Warga Amerika Serikat memang tak kekurangan aktivis kemanusiaan yang berani membela rakyat Palestina. Salah satunya yang paling tragis sekaligus heroik adalah Rachel Corrie, pegiat kemanusiaan asal Amerika Serikat. Ia menjadi tumbal buldozer teroris zionis pada 2003 silam saat berusaha menghalangi kendaraan raksasa itu menghancurkan rumah warga Palestina (Corrie, 2008). Namun, lagi-lagi peristiwa itu dianggap biasa, bahkan imperatif, oleh rezim ilegal zionis demi membungkam kebenaran. Logika biadab yang sama dipraktikkan teroris zionis saat membombardir kawasan sipil Gaza yang diklaim presiden AS, Joe Biden sebagai self-defence. Padahal, kebrutalan pesawat tempur zionis dalam membombardir rakyat sipil Gaza lebih diakibatkan mereka gagal menemukan situs-situs rudal kelompok perlawanan Hamas dan Jihad Islam yang selama itu menghujani seluruh wilayah pendudukan dengan ribuan rudal.
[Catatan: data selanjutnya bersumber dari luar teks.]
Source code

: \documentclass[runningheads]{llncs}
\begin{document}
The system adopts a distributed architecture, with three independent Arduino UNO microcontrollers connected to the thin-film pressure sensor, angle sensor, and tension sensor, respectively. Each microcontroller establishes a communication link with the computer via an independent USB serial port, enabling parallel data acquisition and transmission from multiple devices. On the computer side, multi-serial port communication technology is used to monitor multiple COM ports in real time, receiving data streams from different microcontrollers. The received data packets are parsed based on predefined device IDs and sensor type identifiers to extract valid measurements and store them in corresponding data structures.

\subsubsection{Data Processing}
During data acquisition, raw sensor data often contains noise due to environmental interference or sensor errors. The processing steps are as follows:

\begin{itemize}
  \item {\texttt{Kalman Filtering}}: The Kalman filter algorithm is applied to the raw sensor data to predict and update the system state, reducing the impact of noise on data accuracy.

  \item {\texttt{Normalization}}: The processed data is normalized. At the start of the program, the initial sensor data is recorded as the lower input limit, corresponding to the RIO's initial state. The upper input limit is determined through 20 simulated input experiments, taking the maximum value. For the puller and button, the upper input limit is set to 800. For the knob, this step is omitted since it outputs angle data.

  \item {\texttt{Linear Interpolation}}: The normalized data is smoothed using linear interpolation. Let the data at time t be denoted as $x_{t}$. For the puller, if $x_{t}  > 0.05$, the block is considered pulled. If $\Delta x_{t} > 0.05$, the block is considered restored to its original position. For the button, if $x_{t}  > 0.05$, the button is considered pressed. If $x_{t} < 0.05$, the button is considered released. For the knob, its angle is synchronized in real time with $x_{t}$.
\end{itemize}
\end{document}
Kisah agresi brutal rezim zionis terhadap rakyat sipil Gaza selalu dimulai dengan narasi “membalas serangan Hamas”. Padahal Hamas justru didirikan rakyat Palestina untuk merespon tema besarnya berupa kolonalisme Palestina oleh rezim zionis ‘israel” sokongan AS. Dalam setiap peristiwa perlawanan pun, Hamas hanya membalas setiap pukulan zionis yang menghantam warga Palestina tak bersenjata. Hamas dicap kelompok teroris karena membela tanah airnya. Hamas dituduh menjadikan warga sipil Palestina sebagai tameng hidup. Faktanya, Hamas berasal dari rakyat Palestina, sebagaimana TNI bagi rakyat Indonesia di masa revolusi, tanpa pandang latar agama maupun etnik. Tuduhan tak berdasar itu sebenarnya merupakan dalih bagi rezim zionis untuk melakukan progrom yang dikenal dengan istilah “ethnic cleansing“.
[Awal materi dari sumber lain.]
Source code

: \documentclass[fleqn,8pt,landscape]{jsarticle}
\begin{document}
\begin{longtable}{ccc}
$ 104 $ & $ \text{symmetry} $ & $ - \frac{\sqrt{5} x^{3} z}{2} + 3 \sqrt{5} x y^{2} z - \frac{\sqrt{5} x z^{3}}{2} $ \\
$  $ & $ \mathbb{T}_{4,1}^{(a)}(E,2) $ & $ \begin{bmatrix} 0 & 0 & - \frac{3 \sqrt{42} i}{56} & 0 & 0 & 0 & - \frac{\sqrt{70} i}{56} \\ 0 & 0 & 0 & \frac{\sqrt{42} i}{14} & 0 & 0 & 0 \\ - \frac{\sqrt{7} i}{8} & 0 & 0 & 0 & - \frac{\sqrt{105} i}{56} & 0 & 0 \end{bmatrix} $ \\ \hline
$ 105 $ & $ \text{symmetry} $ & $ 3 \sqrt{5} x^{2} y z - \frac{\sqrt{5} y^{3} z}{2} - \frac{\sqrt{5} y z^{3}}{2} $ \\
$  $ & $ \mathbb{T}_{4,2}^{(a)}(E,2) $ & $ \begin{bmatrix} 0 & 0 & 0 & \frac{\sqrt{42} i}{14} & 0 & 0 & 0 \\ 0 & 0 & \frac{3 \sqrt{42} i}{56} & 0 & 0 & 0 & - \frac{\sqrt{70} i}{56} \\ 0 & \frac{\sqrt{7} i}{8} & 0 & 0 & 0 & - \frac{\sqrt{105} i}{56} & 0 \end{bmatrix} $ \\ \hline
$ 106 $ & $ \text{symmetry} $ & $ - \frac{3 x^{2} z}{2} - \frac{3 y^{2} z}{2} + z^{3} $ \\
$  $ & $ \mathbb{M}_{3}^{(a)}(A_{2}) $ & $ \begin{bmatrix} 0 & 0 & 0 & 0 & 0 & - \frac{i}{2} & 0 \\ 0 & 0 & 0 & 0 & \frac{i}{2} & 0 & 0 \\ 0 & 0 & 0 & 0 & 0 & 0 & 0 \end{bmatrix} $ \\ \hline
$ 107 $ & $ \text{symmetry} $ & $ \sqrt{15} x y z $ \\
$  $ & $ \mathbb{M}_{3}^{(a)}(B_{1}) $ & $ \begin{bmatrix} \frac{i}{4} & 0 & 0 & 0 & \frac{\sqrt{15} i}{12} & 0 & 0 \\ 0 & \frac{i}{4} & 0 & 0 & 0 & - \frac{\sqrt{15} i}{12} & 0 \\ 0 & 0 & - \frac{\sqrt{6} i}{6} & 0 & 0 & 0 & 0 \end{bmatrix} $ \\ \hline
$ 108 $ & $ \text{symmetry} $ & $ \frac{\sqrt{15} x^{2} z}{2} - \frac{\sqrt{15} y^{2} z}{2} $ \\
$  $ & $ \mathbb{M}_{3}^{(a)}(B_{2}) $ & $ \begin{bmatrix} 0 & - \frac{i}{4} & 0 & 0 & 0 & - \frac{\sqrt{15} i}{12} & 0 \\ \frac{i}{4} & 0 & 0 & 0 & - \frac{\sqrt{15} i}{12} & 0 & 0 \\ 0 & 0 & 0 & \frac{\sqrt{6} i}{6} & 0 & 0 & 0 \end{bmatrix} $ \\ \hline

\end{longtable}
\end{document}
Para pejuang Hamas di front terdepan telah mewakili para pejuang kemanusiaan di seluruh dunia untuk memberantas penyakit kemanusiaan yang sebenarnya, rezim zionis israel. Mereka melakukan pembelaan diri atas hak-hak mereka yang dirampas dan kemanusiaan yang diinjak-injak. Noura Erakat, aktivis pembela HAM dan penulis, di laman media sosialnya mengatakan, “Ketika mereka memberi tahu kami bahwa agresi zionis akan berakhir jika Hamas menghentikan tembakan roketnya, ingatkan mereka bahwa Mahmoud Abbas telah menyetujui hampir semua persyaratan yang diajukan israel dan AS, dan sebagai gantinya, yang kami dapatkan hanyalah perambahan kolonial pemukim yang lebih dalam.”
Namun, solidaritas hingga perlawanan terhadap kolonialisme dan penindasan rezim zionis “israel” terhadap Palestina yang mendunia dan fenomenal sekarang ini tak akan pernah terjadi andai Revolusi Islam di Iran pada 1979 tak pernah terjadi. Sebelum revolusi, penjajahan Palestina sama sekali tidak mendapat perhatian dunia. Para monarkis dan negara di kawasan bahkan hanya sibuk memusuhi rezim zionis demi menggantikannya menjajah Palestina. Perang Arab-“israel” pada 1967 dan 1973, misalnya, hanya untuk kepentingan domestik para pihak yang terlibat dan tidak sama sekali berurusan dengan kemerdekaan Palestina.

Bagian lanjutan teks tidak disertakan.